Closed ianartmor closed 4 years ago
Hi @ianartmor!
Copying from my email for others' reference.
In terms of outliers, I wouldn't worry too much about them. Corncob is designed specifically to handle highly dispersed count data. It doesn't handle outliers in any specific way, nor do I think that it should, frankly. I don't think any points will have such high leverage so as to substantially change results, depending on your sample size, so I'm glad your exploration of that confirmed that. In general, I recommend against removing outliers, unless you have reason to believe they are invalid. Most people just do it to p-hack usually :). Ultimately the choice is yours though! My main point is corncob can handle them fine.
5 per group is fine! 0 is not. However, you don't have interaction effects, so you actually only need to worry about the marginal groupings, not the combinations. One thing to be aware of is that your estimates might have high standard errors and low power, so you might want to look into that. Mathematically, as long as you have some observations per group, and in your case, not even the group interactions, it should be just fine.

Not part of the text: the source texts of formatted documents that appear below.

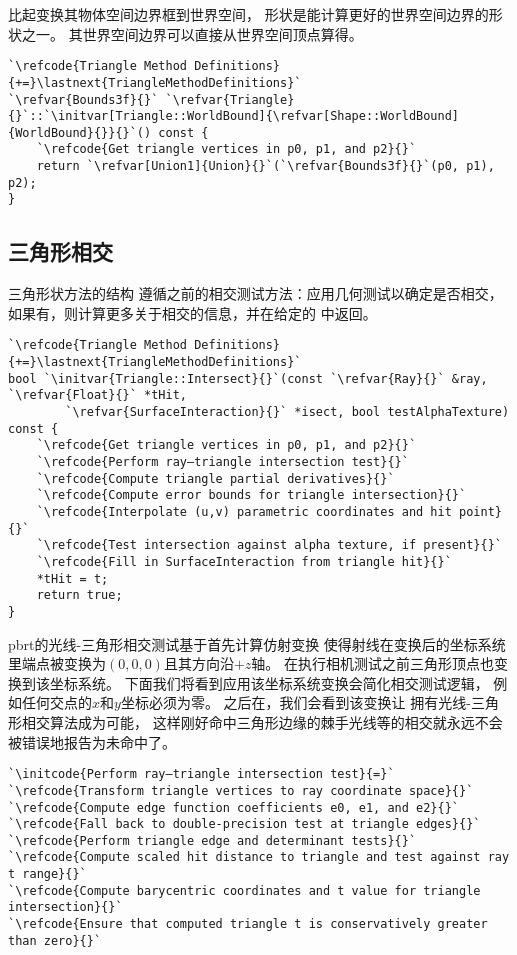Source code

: 比起变换其物体空间边界框到世界空间，
形状是能计算更好的世界空间边界的形状之一。
其世界空间边界可以直接从世界空间顶点算得。
\begin{lstlisting}
`\refcode{Triangle Method Definitions}{+=}\lastnext{TriangleMethodDefinitions}`
`\refvar{Bounds3f}{}` `\refvar{Triangle}{}`::`\initvar[Triangle::WorldBound]{\refvar[Shape::WorldBound]{WorldBound}{}}{}`() const {
    `\refcode{Get triangle vertices in p0, p1, and p2}{}`
    return `\refvar[Union1]{Union}{}`(`\refvar{Bounds3f}{}`(p0, p1), p2); 
}
\end{lstlisting}

\subsection{三角形相交}\label{sub:三角形相交}
三角形状方法的结构
遵循之前的相交测试方法：应用几何测试以确定是否相交，
如果有，则计算更多关于相交的信息，并在给定的
中返回。
\begin{lstlisting}
`\refcode{Triangle Method Definitions}{+=}\lastnext{TriangleMethodDefinitions}`
bool `\initvar{Triangle::Intersect}{}`(const `\refvar{Ray}{}` &ray, `\refvar{Float}{}` *tHit,
        `\refvar{SurfaceInteraction}{}` *isect, bool testAlphaTexture) const {
    `\refcode{Get triangle vertices in p0, p1, and p2}{}`
    `\refcode{Perform ray–triangle intersection test}{}`
    `\refcode{Compute triangle partial derivatives}{}`
    `\refcode{Compute error bounds for triangle intersection}{}`
    `\refcode{Interpolate (u,v) parametric coordinates and hit point}{}`
    `\refcode{Test intersection against alpha texture, if present}{}`
    `\refcode{Fill in SurfaceInteraction from triangle hit}{}`
    *tHit = t;
    return true;
}
\end{lstlisting}

pbrt的光线-三角形相交测试基于首先计算仿射变换
使得射线在变换后的坐标系统里端点被变换为$(0,0,0)$且其方向沿$+z$轴。
在执行相机测试之前三角形顶点也变换到该坐标系统。
下面我们将看到应用该坐标系统变换会简化相交测试逻辑，
例如任何交点的$x$和$y$坐标必须为零。
之后在，我们会看到该变换让
拥有光线-三角形相交算法成为可能，
这样刚好命中三角形边缘的棘手光线等的相交就永远不会被错误地报告为未命中了。
\begin{lstlisting}
`\initcode{Perform ray–triangle intersection test}{=}`
`\refcode{Transform triangle vertices to ray coordinate space}{}`
`\refcode{Compute edge function coefficients e0, e1, and e2}{}`
`\refcode{Fall back to double-precision test at triangle edges}{}`
`\refcode{Perform triangle edge and determinant tests}{}`
`\refcode{Compute scaled hit distance to triangle and test against ray t range}{}`
`\refcode{Compute barycentric coordinates and t value for triangle intersection}{}`
`\refcode{Ensure that computed triangle t is conservatively greater than zero}{}`
\end{lstlisting}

corncob will automatically filter for mathematically impossible models to fit as described in point two, so you don't need to worry about filtering. (see the filter_discriminant
parameter in differentialTest
). In terms of sanity checks, I highly recommend plots of a few individual model fits. Check some highly significant ones, and some random ones, fit a single model using bbdml
or just extract them from differentialTest
with full_output = TRUE
, and type plot(YOUR_OUTPUT)
. Visual investigation is the best sanity check in my opinion.
Cheers, Bryan
Hi there,
Thanks for all the work put into the package; it's awesome! It's great that it now supports contrasts and I'm looking forward to coefficient extraction as my current solution (a map pipeline) is pretty ugly.
My questions are mostly due to my stats ignorance. I think this is a similar topic to #72; I have a couple questions about best practices.
1) Do you have any recommendations as to what to do with outliers / how robust corncob is to them? For example, I have a taxon whose "relative abundance" is about 6% in one sample but >90% in other samples. Removing outlier samples changed results slightly, but not drastically, in terms of which taxa came up as differentially abundant.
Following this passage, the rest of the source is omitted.